According to the polishing machine of the present invention, the heavy cutting of the work accompanied by the forced rotation of the polishing disc and the finish cutting of the work accompanied by the rotation of the inertial force of the polishing disc are internally changed by switching the locking mechanism. Since this is performed with the locking and releasing of gears, the following effects are achieved. a) Since the internal gear is always kept in mesh with the sun gear, there is no need to provide a space for moving the internal gear up and down in the body, and the overall height of the polishing machine can be lowered. , Operability is improved. b) Since a special structure for removing the internal gear is unnecessary, the structure is simplified. c) Since it is not necessary to move the internal gear and the sun gear to engage and disengage each other, it is possible to prevent the teeth of the internal gear and the sun gear from hitting each other and the resulting damage to the teeth.

In addition, between the internal gear and the main body,
By providing a speed reduction mechanism that reduces the rotation of the internal gear by the frictional force, the rotation of the polishing disk is suppressed by the frictional force of the speed reduction mechanism to the rotational speed of the spindle or less even in the idling state. It has the effect of preventing the scattering of particles or the damage caused by the rapid shaving of the surface of the work when pressed against the work.

[Brief description of drawings]

FIG. 1 is a partial vertical cross-sectional view of a polishing machine according to an embodiment of the present invention.

FIG. 2 is a plan view of FIG.

FIG. 3 is a sectional view taken along line III-III in FIG.

FIG. 4 is an explanatory view showing a locked state of an internal gear by an internal gear locking mechanism.

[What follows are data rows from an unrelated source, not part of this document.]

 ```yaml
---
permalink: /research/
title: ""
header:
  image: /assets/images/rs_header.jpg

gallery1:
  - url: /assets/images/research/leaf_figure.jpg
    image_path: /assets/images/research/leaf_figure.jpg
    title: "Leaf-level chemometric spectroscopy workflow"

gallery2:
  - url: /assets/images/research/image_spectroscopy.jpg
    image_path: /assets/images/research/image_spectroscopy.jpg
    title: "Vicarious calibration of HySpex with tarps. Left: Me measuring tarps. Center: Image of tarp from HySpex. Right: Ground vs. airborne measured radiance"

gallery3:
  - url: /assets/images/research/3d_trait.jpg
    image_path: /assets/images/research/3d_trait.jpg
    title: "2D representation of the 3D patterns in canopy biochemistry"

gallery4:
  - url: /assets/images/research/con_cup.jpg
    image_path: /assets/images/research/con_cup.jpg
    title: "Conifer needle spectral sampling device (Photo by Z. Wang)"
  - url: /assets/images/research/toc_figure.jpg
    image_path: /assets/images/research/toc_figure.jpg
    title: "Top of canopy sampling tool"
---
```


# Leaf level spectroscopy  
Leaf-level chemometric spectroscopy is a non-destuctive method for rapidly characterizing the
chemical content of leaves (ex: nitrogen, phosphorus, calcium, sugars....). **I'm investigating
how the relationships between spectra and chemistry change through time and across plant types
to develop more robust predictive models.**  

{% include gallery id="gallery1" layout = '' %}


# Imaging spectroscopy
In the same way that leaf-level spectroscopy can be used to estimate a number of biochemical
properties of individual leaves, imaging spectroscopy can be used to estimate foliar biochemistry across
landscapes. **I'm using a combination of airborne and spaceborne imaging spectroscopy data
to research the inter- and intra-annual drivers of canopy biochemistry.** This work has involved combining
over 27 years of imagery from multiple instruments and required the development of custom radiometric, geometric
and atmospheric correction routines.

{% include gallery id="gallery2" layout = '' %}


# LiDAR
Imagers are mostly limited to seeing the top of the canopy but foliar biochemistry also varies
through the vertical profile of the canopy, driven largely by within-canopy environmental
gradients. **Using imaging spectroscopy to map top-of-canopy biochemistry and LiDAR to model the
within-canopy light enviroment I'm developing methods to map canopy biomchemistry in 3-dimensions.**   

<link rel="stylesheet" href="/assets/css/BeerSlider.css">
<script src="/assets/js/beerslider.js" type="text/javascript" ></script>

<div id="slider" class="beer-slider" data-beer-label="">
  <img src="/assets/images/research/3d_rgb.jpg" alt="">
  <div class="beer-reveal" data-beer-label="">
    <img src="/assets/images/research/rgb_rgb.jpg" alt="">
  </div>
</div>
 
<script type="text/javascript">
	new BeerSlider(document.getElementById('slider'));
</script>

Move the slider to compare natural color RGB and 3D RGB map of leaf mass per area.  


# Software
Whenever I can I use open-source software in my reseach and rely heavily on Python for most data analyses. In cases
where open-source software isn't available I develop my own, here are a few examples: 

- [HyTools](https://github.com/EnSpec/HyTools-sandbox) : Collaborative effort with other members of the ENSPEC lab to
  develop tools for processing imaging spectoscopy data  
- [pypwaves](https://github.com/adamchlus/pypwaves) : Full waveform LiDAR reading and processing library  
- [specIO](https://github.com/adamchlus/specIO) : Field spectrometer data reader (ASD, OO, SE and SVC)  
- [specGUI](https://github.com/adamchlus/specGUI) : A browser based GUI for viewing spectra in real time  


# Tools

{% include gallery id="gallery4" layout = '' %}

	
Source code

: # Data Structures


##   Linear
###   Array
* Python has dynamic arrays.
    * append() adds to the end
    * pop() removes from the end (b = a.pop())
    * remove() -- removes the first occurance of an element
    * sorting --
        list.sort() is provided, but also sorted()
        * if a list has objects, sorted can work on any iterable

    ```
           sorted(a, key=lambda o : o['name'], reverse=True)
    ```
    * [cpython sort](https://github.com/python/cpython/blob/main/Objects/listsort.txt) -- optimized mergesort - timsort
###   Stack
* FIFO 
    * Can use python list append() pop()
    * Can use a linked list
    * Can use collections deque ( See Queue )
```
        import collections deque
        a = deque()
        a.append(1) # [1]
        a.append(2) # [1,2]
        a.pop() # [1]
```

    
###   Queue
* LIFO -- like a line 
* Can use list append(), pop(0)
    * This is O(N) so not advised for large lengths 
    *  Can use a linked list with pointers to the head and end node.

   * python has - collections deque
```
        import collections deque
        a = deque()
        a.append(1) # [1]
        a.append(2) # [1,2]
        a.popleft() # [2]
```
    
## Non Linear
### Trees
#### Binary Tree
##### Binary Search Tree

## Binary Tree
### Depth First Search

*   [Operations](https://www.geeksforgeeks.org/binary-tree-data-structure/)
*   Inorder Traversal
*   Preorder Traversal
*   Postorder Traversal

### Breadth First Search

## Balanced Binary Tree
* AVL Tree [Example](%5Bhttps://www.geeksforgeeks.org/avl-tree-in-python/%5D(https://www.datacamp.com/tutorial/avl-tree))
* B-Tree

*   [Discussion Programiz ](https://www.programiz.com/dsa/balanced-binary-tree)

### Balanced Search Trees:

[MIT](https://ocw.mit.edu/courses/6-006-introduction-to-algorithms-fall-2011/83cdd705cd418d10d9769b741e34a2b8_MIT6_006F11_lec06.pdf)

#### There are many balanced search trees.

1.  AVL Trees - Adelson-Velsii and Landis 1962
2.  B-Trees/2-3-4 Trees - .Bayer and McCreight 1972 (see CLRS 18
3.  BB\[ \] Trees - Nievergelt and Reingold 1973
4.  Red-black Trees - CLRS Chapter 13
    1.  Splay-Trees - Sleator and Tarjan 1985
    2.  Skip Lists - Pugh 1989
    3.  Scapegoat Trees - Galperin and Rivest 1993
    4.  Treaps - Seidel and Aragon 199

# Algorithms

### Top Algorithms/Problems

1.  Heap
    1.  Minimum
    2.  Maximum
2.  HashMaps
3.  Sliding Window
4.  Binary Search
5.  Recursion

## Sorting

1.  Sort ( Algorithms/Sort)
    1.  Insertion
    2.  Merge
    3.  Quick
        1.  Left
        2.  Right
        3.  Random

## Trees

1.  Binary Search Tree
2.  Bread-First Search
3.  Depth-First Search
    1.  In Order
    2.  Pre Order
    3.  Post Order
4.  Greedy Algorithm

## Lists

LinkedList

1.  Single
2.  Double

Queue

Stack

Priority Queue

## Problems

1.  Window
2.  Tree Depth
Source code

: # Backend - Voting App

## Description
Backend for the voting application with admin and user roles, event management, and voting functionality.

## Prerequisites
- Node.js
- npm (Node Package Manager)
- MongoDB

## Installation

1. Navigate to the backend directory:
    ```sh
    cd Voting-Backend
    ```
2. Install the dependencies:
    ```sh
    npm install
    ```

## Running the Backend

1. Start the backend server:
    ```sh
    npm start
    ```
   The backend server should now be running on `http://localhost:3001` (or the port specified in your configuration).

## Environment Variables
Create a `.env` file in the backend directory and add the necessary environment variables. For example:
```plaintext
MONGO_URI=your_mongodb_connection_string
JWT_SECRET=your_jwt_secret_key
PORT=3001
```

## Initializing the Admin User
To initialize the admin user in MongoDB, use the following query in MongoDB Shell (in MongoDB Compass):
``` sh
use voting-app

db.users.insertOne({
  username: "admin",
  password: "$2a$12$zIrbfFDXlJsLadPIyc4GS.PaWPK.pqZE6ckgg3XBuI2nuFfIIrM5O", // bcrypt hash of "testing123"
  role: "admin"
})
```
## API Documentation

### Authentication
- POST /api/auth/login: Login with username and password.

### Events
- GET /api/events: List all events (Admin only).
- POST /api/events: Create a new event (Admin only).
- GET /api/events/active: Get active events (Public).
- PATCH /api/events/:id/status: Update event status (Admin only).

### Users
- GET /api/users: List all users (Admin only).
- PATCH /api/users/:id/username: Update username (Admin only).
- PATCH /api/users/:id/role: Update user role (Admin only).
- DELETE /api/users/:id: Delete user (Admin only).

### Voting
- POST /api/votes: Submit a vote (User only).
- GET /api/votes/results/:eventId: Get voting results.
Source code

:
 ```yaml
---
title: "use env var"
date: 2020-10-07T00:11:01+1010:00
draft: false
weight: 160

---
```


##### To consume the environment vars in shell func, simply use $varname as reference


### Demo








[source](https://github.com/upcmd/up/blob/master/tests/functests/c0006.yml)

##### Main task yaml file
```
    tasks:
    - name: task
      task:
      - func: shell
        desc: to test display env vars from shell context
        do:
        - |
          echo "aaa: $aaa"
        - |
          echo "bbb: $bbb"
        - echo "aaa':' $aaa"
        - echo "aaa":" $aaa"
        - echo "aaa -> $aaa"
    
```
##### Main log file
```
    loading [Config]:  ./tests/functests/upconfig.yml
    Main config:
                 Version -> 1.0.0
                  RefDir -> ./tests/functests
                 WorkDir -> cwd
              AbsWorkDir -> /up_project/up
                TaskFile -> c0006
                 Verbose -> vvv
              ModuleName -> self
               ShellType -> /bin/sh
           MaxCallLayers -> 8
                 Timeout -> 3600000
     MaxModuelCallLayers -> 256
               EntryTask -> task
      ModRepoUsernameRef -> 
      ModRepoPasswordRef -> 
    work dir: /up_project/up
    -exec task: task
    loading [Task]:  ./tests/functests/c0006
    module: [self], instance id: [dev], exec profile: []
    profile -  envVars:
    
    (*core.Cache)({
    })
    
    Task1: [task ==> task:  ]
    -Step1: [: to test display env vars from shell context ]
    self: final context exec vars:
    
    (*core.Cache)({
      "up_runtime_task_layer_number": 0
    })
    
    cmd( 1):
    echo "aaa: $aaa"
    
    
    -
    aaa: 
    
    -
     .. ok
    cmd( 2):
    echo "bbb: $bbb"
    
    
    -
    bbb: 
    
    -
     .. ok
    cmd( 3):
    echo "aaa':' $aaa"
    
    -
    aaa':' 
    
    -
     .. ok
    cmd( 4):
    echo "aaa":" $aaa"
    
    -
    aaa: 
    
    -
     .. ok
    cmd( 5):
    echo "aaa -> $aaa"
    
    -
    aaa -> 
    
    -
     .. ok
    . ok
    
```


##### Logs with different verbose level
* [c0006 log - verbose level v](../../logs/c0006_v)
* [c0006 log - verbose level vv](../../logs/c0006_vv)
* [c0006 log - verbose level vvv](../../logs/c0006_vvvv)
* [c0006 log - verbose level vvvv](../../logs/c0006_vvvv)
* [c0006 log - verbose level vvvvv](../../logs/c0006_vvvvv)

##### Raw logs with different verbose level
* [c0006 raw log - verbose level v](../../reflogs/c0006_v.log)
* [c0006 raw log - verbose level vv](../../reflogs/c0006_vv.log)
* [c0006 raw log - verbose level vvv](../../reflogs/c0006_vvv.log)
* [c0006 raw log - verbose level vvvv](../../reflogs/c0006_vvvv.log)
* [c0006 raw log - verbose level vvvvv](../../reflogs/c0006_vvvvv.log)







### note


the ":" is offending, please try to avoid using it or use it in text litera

5 is a partial cross-sectional view of a main part showing a mounting structure of the internal gear locking mechanism shown in FIG. 4 to a main body.

[Explanation of symbols]

 10 main body 16 motor 30 spindle 44 polishing disk 46 connecting shaft 55 sun gear 56 internal gear 64 internal gear locking mechanism

Claims (2)

[Claims] 1. A motor provided in the main body, a spindle rotatably driven by the motor, and a connecting shaft rotatably attached to the spindle at an eccentric position.
A polishing machine comprising: a polishing disc fixedly attached to the connecting shaft, wherein a sun gear is coaxially fixed to the connecting shaft, and an internal gear that meshes with the sun gear is provided on the main body. A null gear is rotatably attached to the main body, and the main body is provided with a locking mechanism that can be switched between a position that prevents rotation of the internal gear with respect to the main body and a position that allows rotation. Characteristic polishing machine. 2. The polishing machine according to claim 1, further comprising a reduction mechanism provided between the internal gear and the main body for reducing the rotation of the internal gear by a frictional force.